• _The records_

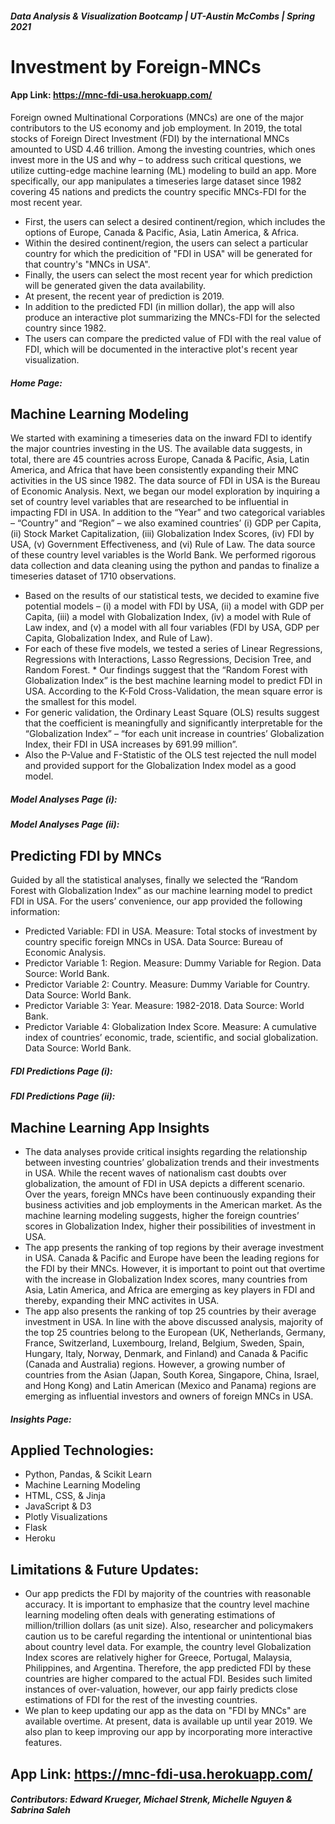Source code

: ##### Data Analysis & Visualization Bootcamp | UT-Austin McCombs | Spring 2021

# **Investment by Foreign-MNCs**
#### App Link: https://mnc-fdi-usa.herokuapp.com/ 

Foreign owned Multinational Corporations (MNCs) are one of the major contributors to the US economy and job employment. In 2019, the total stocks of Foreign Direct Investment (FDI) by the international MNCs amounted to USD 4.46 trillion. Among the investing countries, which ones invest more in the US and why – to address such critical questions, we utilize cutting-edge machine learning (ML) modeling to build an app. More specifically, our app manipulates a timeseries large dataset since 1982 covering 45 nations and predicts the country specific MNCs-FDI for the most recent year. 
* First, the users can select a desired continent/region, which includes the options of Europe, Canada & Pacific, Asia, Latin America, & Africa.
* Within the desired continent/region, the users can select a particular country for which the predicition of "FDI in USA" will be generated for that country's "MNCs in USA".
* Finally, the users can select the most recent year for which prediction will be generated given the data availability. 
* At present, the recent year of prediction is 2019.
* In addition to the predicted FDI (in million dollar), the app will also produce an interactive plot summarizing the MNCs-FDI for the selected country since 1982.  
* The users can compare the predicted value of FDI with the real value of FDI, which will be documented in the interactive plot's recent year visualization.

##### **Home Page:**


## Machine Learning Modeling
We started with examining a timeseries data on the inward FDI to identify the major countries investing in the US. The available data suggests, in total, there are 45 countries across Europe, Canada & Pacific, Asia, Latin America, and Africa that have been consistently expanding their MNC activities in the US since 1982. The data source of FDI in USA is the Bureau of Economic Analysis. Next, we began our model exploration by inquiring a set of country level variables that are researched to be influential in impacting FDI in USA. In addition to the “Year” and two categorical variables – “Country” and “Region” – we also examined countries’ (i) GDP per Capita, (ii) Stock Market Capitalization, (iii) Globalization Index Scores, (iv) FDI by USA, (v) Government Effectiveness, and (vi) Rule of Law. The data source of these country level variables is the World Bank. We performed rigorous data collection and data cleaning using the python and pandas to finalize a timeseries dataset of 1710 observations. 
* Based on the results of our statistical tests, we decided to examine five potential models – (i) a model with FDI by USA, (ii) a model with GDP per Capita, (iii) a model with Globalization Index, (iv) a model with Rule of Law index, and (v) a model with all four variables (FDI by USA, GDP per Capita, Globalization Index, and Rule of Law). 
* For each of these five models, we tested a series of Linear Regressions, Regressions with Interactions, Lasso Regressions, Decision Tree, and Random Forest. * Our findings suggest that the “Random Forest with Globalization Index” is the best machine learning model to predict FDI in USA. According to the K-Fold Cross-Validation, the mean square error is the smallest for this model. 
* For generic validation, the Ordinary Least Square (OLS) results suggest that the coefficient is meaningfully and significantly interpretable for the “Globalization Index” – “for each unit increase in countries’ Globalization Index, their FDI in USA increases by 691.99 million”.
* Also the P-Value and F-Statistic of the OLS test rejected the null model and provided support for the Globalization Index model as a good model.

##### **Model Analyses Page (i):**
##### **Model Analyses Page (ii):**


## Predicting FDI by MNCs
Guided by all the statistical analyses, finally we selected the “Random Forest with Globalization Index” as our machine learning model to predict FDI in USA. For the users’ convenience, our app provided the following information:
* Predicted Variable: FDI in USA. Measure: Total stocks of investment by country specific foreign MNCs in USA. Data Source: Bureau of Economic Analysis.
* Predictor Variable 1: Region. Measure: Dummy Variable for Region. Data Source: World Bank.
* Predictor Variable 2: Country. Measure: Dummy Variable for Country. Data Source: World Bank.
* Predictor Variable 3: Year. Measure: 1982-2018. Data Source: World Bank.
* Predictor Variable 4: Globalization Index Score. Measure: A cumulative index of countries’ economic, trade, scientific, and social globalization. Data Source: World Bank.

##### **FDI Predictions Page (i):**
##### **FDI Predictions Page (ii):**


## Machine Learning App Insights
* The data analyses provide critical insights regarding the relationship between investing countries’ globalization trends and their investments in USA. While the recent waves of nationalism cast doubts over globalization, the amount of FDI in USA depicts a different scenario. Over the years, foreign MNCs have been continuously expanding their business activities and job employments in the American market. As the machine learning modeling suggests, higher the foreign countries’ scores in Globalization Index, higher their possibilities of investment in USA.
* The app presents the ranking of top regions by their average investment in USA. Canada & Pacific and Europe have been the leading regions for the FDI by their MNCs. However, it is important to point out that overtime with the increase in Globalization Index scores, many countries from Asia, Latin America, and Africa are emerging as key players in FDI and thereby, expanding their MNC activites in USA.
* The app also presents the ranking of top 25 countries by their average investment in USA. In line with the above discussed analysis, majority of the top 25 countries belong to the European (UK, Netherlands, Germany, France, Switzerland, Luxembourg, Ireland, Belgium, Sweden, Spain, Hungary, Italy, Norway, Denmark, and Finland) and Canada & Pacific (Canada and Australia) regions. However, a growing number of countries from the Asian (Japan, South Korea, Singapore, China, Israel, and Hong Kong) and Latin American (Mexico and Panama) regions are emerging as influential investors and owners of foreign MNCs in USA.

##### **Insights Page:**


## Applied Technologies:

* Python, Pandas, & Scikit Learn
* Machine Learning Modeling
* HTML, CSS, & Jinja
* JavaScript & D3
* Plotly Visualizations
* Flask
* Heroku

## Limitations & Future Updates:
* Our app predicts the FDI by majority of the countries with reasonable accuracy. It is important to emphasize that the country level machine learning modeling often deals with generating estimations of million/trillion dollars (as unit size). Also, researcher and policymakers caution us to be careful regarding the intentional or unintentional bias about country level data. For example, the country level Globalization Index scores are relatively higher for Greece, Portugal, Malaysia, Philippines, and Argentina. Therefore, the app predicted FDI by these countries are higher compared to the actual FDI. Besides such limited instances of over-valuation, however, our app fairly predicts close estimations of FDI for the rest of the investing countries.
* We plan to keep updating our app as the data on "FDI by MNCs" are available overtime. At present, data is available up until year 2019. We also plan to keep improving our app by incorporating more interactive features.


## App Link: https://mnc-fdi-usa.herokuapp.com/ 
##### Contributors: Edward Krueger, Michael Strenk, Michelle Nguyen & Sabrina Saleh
---
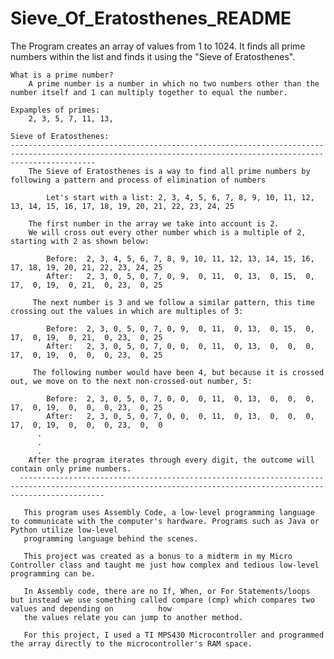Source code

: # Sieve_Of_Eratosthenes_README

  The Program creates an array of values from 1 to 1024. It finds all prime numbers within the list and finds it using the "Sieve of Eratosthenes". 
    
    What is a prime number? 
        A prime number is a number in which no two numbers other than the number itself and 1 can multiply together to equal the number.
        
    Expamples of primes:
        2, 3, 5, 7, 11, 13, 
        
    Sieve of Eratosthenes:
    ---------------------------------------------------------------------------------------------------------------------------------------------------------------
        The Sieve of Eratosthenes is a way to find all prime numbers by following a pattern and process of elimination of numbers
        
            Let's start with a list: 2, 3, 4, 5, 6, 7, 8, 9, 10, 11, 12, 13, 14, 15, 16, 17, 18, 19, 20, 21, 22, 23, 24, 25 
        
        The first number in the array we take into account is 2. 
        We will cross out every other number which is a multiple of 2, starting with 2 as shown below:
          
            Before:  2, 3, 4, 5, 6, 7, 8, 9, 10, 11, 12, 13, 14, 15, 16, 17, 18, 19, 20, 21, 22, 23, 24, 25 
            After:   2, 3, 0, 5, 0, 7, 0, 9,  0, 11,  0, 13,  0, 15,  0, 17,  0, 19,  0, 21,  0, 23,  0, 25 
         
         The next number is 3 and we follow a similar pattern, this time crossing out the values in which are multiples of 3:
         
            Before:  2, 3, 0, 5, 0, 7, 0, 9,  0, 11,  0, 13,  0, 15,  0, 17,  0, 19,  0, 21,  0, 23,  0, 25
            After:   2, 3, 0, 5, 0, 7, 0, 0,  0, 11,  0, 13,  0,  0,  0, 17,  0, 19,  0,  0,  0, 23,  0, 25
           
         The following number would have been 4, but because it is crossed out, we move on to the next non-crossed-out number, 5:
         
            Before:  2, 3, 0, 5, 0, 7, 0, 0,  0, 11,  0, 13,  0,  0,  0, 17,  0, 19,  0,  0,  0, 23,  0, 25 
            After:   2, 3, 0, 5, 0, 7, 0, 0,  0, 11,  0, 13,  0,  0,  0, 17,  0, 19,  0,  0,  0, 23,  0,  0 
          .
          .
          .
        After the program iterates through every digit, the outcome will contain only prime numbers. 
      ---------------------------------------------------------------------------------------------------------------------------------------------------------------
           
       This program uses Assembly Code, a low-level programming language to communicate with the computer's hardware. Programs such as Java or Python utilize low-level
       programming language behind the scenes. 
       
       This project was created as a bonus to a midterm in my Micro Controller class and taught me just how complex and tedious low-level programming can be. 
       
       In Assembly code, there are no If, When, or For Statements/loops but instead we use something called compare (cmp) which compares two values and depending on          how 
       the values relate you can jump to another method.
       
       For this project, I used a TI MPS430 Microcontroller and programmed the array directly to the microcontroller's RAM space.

• _What to work on_
Going back over the entries above, copy word for word every line from the one that has "prediction is 2019." on through the one that has "We started with".

• _Solution to this task_
* At present, the recent year of prediction is 2019.
* In addition to the predicted FDI (in million dollar), the app will also produce an interactive plot summarizing the MNCs-FDI for the selected country since 1982.  
* The users can compare the predicted value of FDI with the real value of FDI, which will be documented in the interactive plot's recent year visualization.

##### **Home Page:**


## Machine Learning Modeling
We started with examining a timeseries data on the inward FDI to identify the major countries investing in the US. The available data suggests, in total, there are 45 countries across Europe, Canada & Pacific, Asia, Latin America, and Africa that have been consistently expanding their MNC activities in the US since 1982. The data source of FDI in USA is the Bureau of Economic Analysis. Next, we began our model exploration by inquiring a set of country level variables that are researched to be influential in impacting FDI in USA. In addition to the “Year” and two categorical variables – “Country” and “Region” – we also examined countries’ (i) GDP per Capita, (ii) Stock Market Capitalization, (iii) Globalization Index Scores, (iv) FDI by USA, (v) Government Effectiveness, and (vi) Rule of Law. The data source of these country level variables is the World Bank. We performed rigorous data collection and data cleaning using the python and pandas to finalize a timeseries dataset of 1710 observations. 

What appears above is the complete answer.